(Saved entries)

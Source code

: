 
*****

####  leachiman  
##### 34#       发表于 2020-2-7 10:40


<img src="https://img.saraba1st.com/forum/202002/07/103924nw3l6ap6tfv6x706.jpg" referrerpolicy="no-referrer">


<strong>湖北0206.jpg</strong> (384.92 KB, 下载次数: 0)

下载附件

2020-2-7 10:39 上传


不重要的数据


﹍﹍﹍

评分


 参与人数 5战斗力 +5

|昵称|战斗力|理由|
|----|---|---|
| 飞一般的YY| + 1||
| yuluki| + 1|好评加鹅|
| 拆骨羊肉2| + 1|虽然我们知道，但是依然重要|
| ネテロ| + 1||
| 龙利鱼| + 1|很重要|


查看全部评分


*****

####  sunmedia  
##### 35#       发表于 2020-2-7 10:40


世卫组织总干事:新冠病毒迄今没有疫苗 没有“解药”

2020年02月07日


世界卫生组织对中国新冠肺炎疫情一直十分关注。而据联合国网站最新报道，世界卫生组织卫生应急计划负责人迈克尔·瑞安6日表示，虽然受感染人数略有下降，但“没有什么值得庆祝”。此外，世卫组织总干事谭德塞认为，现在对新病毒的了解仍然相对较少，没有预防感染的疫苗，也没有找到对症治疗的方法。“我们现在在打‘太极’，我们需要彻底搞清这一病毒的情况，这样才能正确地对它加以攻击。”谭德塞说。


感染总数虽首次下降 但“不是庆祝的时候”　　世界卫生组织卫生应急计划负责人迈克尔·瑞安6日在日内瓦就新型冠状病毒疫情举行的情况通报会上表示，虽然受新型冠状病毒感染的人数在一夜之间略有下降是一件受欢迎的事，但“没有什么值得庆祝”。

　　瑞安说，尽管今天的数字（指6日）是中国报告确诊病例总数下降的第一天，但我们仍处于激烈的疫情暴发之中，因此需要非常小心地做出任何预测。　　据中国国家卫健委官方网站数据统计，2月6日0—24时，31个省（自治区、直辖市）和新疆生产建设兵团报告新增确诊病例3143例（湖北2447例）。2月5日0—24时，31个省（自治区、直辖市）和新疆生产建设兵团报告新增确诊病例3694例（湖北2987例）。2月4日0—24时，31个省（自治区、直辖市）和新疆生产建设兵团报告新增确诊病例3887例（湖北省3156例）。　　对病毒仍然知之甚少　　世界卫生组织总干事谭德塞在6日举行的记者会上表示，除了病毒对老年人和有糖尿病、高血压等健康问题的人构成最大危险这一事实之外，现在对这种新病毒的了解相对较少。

**Problem statement**
Go through the records and show every line with the string "世界卫生组织卫生应急计划负责人迈克尔" in it.

**Your solution**
世界卫生组织对中国新冠肺炎疫情一直十分关注。而据联合国网站最新报道，世界卫生组织卫生应急计划负责人迈克尔·瑞安6日表示，虽然受感染人数略有下降，但“没有什么值得庆祝”。此外，世卫组织总干事谭德塞认为，现在对新病毒的了解仍然相对较少，没有预防感染的疫苗，也没有找到对症治疗的方法。“我们现在在打‘太极’，我们需要彻底搞清这一病毒的情况，这样才能正确地对它加以攻击。”谭德塞说。
感染总数虽首次下降 但“不是庆祝的时候”　　世界卫生组织卫生应急计划负责人迈克尔·瑞安6日在日内瓦就新型冠状病毒疫情举行的情况通报会上表示，虽然受新型冠状病毒感染的人数在一夜之间略有下降是一件受欢迎的事，但“没有什么值得庆祝”。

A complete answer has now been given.